Comparable company analysis
As you can see in the table below, Schlumberger (SLB) is the largest company by market capitalization among the group of select OFS (oilfield services and equipment) companies we’ll be comparing here. National Oilwell Varco (NOV) is the smallest of the lot by market capitalization. Schlumberger makes up 23.6% of the VanEck Vectors Oil Services ETF (OIH).
Notably, Schlumberger’s (SLB) EV (approximately the summation of its equity value and net debt), when scaled by TTM (trailing-twelve-month) adjusted EBITDA (earnings before interest, taxes, depreciation, and amortization), is higher than the peer average. Adjusted EBITDA excludes extraordinary charges like workforce restructuring charges, inventory write-downs, and asset impairments. Baker Hughes (BHI), however, has the highest TTM EV-to-EBITDA multiple in our peer group.
Forward EV-to-EBITDA is a useful metric to gauge relative valuation.
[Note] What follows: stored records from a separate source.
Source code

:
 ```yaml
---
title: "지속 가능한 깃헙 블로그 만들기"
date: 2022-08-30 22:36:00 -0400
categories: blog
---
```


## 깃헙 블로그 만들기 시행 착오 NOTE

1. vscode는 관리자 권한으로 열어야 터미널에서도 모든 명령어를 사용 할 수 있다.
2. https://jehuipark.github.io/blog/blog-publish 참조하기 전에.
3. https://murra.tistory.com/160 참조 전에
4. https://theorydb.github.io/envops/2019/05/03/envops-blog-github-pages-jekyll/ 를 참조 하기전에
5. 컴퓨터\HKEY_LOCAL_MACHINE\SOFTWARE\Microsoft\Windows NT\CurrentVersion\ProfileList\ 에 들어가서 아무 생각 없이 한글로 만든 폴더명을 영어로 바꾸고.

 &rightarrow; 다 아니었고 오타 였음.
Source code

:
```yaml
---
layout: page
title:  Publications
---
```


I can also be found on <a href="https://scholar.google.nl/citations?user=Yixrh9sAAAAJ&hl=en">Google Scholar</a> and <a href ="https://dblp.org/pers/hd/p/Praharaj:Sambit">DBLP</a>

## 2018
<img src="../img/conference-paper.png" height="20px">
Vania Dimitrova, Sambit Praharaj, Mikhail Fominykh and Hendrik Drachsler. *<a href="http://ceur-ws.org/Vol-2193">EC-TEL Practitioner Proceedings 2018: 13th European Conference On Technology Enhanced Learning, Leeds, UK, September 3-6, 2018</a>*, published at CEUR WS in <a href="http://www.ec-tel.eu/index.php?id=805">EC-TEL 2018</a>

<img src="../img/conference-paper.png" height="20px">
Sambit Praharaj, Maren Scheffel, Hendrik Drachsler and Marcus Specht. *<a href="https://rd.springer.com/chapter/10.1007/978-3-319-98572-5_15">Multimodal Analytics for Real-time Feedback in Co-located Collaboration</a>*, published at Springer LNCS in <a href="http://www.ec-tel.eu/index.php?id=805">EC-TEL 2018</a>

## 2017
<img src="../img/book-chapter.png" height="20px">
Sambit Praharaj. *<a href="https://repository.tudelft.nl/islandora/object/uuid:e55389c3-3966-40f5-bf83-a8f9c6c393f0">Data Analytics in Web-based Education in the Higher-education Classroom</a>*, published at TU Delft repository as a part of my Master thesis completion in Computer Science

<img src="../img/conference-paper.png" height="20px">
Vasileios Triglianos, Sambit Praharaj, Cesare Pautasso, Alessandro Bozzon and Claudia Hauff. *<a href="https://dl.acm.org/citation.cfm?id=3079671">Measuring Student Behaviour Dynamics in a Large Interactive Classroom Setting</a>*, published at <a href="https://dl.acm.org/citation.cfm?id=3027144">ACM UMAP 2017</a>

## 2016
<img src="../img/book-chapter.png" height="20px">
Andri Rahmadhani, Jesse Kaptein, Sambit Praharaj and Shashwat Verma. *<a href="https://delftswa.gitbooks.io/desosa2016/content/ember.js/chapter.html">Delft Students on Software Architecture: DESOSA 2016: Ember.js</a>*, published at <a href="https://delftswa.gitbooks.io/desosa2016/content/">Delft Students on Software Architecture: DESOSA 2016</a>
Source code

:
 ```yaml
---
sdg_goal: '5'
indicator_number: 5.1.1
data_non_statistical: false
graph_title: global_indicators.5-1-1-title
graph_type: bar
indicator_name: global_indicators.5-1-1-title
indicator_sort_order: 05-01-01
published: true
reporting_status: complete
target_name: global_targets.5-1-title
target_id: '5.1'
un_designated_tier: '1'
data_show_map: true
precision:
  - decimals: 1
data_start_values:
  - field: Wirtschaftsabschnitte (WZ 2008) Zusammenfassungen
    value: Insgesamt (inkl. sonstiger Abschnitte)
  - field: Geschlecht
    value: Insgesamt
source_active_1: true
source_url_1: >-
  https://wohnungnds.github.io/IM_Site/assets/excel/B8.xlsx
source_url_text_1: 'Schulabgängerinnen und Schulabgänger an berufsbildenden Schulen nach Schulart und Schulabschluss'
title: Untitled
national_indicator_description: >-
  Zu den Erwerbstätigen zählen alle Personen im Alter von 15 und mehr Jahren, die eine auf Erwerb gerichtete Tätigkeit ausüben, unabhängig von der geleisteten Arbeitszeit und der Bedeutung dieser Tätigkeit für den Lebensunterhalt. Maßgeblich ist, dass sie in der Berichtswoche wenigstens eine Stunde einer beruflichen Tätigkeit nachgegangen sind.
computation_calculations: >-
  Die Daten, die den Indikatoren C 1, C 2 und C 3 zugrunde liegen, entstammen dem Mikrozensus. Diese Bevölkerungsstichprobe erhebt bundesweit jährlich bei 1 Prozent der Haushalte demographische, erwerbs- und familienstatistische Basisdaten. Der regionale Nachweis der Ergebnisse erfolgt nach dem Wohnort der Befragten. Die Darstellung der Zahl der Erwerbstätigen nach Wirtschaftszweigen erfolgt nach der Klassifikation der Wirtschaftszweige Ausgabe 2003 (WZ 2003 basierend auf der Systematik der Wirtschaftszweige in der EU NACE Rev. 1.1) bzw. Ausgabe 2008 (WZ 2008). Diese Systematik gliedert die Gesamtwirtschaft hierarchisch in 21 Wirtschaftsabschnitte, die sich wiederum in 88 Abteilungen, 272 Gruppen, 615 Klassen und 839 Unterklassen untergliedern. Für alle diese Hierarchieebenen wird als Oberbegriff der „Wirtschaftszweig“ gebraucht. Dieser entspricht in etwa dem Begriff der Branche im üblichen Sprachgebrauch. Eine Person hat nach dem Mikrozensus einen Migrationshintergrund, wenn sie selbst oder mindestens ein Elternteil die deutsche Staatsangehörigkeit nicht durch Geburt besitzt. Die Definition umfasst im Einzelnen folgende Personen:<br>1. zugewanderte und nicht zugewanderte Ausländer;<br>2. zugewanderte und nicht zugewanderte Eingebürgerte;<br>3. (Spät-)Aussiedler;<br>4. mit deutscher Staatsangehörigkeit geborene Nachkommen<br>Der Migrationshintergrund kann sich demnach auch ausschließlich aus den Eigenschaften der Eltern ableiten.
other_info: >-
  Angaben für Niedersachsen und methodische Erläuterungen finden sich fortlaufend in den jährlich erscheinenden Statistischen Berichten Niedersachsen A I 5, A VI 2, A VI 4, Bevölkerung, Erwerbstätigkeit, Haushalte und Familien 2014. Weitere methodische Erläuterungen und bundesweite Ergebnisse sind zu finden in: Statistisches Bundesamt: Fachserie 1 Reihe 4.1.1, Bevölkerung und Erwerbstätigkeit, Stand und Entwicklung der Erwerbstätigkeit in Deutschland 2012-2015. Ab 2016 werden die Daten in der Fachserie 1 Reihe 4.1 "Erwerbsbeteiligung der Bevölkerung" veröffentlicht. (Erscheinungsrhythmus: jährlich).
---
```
SLB’s forward EV-to-EBITDA multiple expansion versus its TTM EV-to-EBITDA is lower than the average in our peer group. This is because the expected drop in FET’s adjusted EBITDA in 2016 was less extreme compared to those of its peers, and this also explains SLB’s higher current EV-to-EBITDA multiple.
Schlumberger’s debt levels
Schlumberger’s net-debt to EBITDA multiple is lower than the peer group average. A lower multiple could indicate adequate cash to repay debt, and this is comforting, particularly when crude oil prices are falling. NOV’s net debt-to-EBITDA ratio is the highest in our group. For a comparative analysis of the top OFS companies, check out Market Realist’s series Which Oilfield Service Companies Can Break the Jinx?
Schlumberger’s valuation, expressed as TTM PE (price-to-earnings) multiple of 23x, is higher than the average in the peer group. SLB’s forward PE multiple expansion reflects a less extreme earnings decline compared to peers, which typically reflects in current valuation premium over the peer average. Also, analysts expect a healthy 10% earnings growth for Schlumberger during the next three to five years, and this could very well boost SLB’s valuation in the medium-to-long term.